Together we confess that Jesus Christ is God and Lord; together we acknowledge him as the one mediator between God and man (cf. I Tm 2: 5), and we emphasize that together we are members of his Body (cf. Unitatis Redintegratio, n. 22; Ut Unum Sint, n. 42).
Based on this essential foundation of Baptism, a reality comes from him which is a way of being, then of professing, believing and acting. Based on this crucial foundation, dialogue has borne its fruits and will continue to do so.Pope Benedict went on to suggest a way towards that "integrity of faith" and "unity in the bond of charity" to which our Collect refers. There is a particular reference to the situation of ecumenical dialogue in Germany in 2005, but the thoughts expressed are just as relevant today:
May I make a small comment: now, it is said that following the clarification regarding the Doctrine of Justification, the elaboration of ecclesiological issues and the questions concerning ministry are the main obstacles still to be overcome. In short, this is true, but I must also say that I dislike this terminology, which from a certain point of view delimits the problem since it seems that we must now debate about institutions instead of the Word of God, as though we had to place our institutions in the centre and fight for them.
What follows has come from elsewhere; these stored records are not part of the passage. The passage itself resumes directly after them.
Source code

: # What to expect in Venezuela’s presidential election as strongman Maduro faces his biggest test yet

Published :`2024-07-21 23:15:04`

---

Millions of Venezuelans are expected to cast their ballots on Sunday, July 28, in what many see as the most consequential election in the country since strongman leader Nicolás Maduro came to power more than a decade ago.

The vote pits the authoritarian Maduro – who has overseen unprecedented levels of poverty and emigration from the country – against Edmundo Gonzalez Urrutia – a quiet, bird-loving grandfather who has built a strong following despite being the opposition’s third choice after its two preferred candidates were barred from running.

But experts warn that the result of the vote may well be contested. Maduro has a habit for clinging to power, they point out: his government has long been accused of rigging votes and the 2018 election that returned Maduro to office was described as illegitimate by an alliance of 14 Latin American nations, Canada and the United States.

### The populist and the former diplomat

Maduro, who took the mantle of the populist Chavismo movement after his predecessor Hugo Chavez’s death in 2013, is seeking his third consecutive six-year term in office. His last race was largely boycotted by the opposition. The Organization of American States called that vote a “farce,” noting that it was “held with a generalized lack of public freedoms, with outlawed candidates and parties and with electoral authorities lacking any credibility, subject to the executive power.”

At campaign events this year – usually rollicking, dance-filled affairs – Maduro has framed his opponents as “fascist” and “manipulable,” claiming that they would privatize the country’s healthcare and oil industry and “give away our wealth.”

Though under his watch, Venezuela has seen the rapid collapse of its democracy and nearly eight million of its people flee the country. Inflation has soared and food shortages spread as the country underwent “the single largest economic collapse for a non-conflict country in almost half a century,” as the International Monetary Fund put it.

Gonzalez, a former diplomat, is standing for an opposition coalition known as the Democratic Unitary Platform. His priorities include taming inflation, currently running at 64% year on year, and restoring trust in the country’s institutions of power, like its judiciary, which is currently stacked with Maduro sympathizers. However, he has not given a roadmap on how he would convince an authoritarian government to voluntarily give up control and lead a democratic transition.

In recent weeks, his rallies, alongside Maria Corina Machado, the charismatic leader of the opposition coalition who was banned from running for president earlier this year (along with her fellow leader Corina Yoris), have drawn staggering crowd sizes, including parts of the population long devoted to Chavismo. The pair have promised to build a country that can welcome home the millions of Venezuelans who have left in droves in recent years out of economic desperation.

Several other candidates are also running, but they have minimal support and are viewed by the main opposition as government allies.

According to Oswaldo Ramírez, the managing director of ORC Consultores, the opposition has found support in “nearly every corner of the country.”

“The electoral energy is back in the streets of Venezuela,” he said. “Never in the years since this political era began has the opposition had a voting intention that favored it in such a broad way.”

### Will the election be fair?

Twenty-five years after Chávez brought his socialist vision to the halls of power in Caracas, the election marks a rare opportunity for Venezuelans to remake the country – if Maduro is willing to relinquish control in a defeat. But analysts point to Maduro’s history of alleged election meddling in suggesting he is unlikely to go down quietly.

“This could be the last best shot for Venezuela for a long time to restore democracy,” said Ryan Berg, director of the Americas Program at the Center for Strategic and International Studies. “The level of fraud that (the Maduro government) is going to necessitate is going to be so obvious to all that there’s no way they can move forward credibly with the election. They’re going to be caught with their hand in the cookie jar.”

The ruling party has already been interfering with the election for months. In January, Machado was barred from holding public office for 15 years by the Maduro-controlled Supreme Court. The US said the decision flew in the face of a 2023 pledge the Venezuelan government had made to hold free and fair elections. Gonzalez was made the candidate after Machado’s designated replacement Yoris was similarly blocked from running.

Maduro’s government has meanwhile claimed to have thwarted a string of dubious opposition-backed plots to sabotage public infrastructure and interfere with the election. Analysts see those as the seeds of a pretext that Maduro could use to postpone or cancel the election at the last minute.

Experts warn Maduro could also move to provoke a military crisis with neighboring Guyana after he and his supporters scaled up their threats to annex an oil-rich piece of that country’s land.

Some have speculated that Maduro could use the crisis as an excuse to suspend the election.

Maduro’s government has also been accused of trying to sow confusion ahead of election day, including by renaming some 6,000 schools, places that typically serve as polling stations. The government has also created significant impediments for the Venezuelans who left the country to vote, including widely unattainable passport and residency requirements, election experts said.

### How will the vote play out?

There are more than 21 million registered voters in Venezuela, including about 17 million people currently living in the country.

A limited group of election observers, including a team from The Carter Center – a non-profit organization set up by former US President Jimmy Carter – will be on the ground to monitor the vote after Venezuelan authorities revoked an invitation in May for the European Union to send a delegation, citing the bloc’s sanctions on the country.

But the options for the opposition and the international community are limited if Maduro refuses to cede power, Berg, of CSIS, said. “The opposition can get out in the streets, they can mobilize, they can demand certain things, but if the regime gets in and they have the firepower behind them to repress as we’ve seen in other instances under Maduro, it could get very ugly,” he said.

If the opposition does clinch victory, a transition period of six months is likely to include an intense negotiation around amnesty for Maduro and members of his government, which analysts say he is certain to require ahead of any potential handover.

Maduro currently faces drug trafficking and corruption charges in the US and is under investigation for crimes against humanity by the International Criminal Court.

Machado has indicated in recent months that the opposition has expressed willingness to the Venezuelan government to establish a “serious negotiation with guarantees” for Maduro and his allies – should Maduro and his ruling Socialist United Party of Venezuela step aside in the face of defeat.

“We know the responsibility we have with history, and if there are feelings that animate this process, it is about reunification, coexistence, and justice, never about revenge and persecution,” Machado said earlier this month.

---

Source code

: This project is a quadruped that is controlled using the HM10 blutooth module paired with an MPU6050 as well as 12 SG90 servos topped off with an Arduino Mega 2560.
I think that in this way the ecclesiological issue as well as that of the "Ministerium" are not dealt with correctly.
The real question is the presence of the Word in the world. In the second century the early Church primarily took a threefold decision: first, to establish the canon, thereby stressing the sovereignty of the Word and explaining that not only is the Old Testament "hai graphai", but together with the New Testament constitutes a single Scripture which is thus for us the master text.
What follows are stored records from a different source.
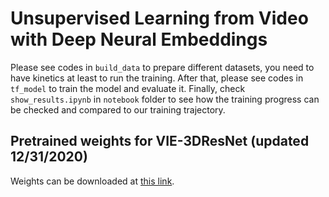 # Unsupervised Learning from Video with Deep Neural Embeddings

Please see codes in `build_data` to prepare different datasets, you need to have kinetics at least to run the training. 
After that, please see codes in `tf_model` to train the model and evaluate it.
Finally, check `show_results.ipynb` in `notebook` folder to see how the training progress can be checked and compared to our training trajectory.

## Pretrained weights for VIE-3DResNet (updated 12/31/2020)

Weights can be downloaded at [this link](http://visualmaster-models.s3.amazonaws.com/vie/3dresnet_112/checkpoint-1450000.tar).
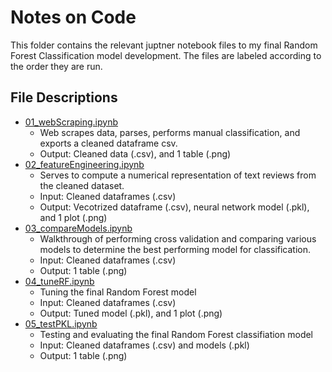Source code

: # Notes on Code

This folder contains the relevant juptner notebook files to my final Random Forest Classification model development. 
The files are labeled according to the order they are run.

## File Descriptions
* [01_webScraping.ipynb](https://github.com/JSapun/YelpReviewClassification/blob/main/Code/01_webScraping.ipynb) 
  * Web scrapes data, parses, performs manual classification, and exports a cleaned dataframe csv.
  * Output: Cleaned data (.csv), and 1 table (.png)
* [02_featureEngineering.ipynb](https://github.com/JSapun/YelpReviewClassification/blob/main/Code/02_featureEngineering.ipynb)
  * Serves to compute a numerical representation of text reviews from the cleaned dataset.
  * Input: Cleaned dataframes (.csv)
  * Output: Vecotrized dataframe (.csv), neural network model (.pkl), and 1 plot (.png)
* [03_compareModels.ipynb](https://github.com/JSapun/YelpReviewClassification/blob/main/Code/03_compareModels.ipynb)
  * Walkthrough of performing cross validation and comparing various models to determine the best performing model for classification.
  * Input: Cleaned dataframes (.csv)
  * Output: 1 table (.png)
* [04_tuneRF.ipynb](https://github.com/JSapun/YelpReviewClassification/blob/main/Code/04_tuneRF.ipynb)
  * Tuning the final Random Forest model
  * Input: Cleaned dataframes (.csv)
  * Output: Tuned model (.pkl), and 1 plot (.png)
* [05_testPKL.ipynb](https://github.com/JSapun/YelpReviewClassification/blob/main/Code/05_testPKL.ipynb)
  * Testing and evaluating the final Random Forest classifiation model
  * Input: Cleaned dataframes (.csv) and models (.pkl)
  * Output: 1 table (.png)
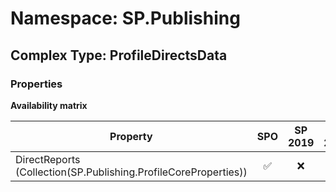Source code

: # Namespace: SP.Publishing

## Complex Type: ProfileDirectsData

### Properties

**Availability matrix**

Property | SPO | SP 2019 | SP 2016 | SP 2013
----------|:---:|:-------:|:-------:|:-------:
DirectReports (Collection(SP.Publishing.ProfileCoreProperties)) | ✅ | ❌ | ❌ | ❌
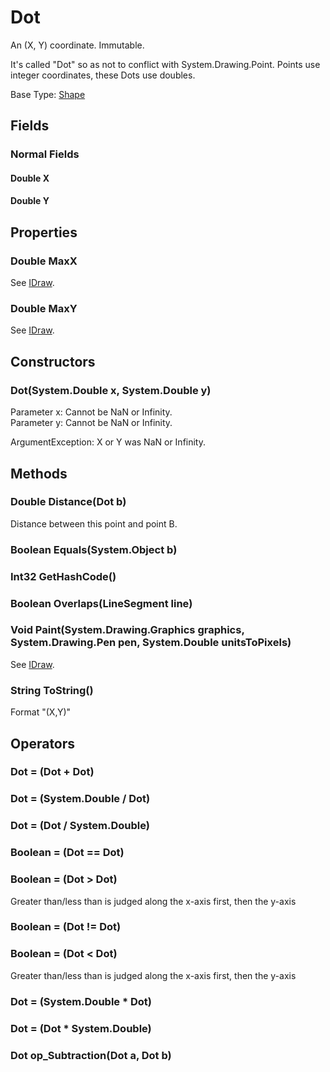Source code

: # Dot

An (X, Y) coordinate. Immutable.

It's called "Dot" so as not to conflict with System.Drawing.Point. Points use integer coordinates, these Dots use doubles.

Base Type: [Shape](Shape.md)

## Fields

### Normal Fields

#### Double X

#### Double Y

## Properties

### Double MaxX

See [IDraw](IDraw.md).

### Double MaxY

See [IDraw](IDraw.md).

## Constructors

### Dot(System.Double x, System.Double y)

Parameter x: Cannot be NaN or Infinity.  
Parameter y: Cannot be NaN or Infinity.  

ArgumentException: X or Y was NaN or Infinity.

## Methods

### Double Distance(Dot b)

Distance between this point and point B.

### Boolean Equals(System.Object b)

### Int32 GetHashCode()

### Boolean Overlaps(LineSegment line)

### Void Paint(System.Drawing.Graphics graphics, System.Drawing.Pen pen, System.Double unitsToPixels)

See [IDraw](IDraw.md).

### String ToString()

Format "(X,Y)"

## Operators

### Dot = (Dot + Dot)

### Dot = (System.Double / Dot)

### Dot = (Dot / System.Double)

### Boolean = (Dot == Dot)

### Boolean = (Dot > Dot)

Greater than/less than is judged along the x-axis first, then the y-axis

### Boolean = (Dot != Dot)

### Boolean = (Dot < Dot)

Greater than/less than is judged along the x-axis first, then the y-axis

### Dot = (System.Double * Dot)

### Dot = (Dot * System.Double)

### Dot op_Subtraction(Dot a, Dot b)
However, at the same time the Church has formulated an Apostolic Succession, the episcopal ministry, in the awareness that the Word and the witness go together; that is, the Word is alive and present only thanks to the witness, so to speak, and receives from the witness its interpretation. But the witness is only such if he or she witnesses to the Word.
Third and last, the Church has added the "regula fidei" as a key for interpretation. I believe that this reciprocal compenetration constitutes an object of dissent between us, even though we are certainly united on fundamental things.
Therefore, when we speak of ecclesiology and of ministry we must preferably speak in this combination of Word, witness and rule of faith, and consider it as an ecclesiological matter, and therefore together as a question of the Word of God, of his sovereignty and humility inasmuch as the Lord entrusts his Word, and concedes its interpretation, to witnesses which, however, must always be compared to the "regula fidei" and the integrity of the Word. Excuse me if I have expressed a personal opinion; it seemed right to do so.At this time , with the martyrdom of Christians never far from the headlines, the observation of n.84 of Pope John Paul II's Encyclical Ut Unum Sint, that a witness to death represents a perfection of communion between Christians, gains added relevance:
In a theocentric vision, we Christians already have a common Martyrology. This also includes the martyrs of our own century, more numerous than one might think, and it shows how, at a profound level, God preserves communion among the baptized in the supreme demand of faith, manifested in the sacrifice of life itself. The fact that one can die for the faith shows that other demands of the faith can also be met. I have already remarked, and with deep joy, how an imperfect but real communion is preserved and is growing at many levels of ecclesial life. I now add that this communion is already perfect in what we all consider the highest point of the life of grace, martyria unto death, the truest communion possible with Christ who shed his Blood, and by that sacrifice brings near those who once were far off (cf. Eph 2:13).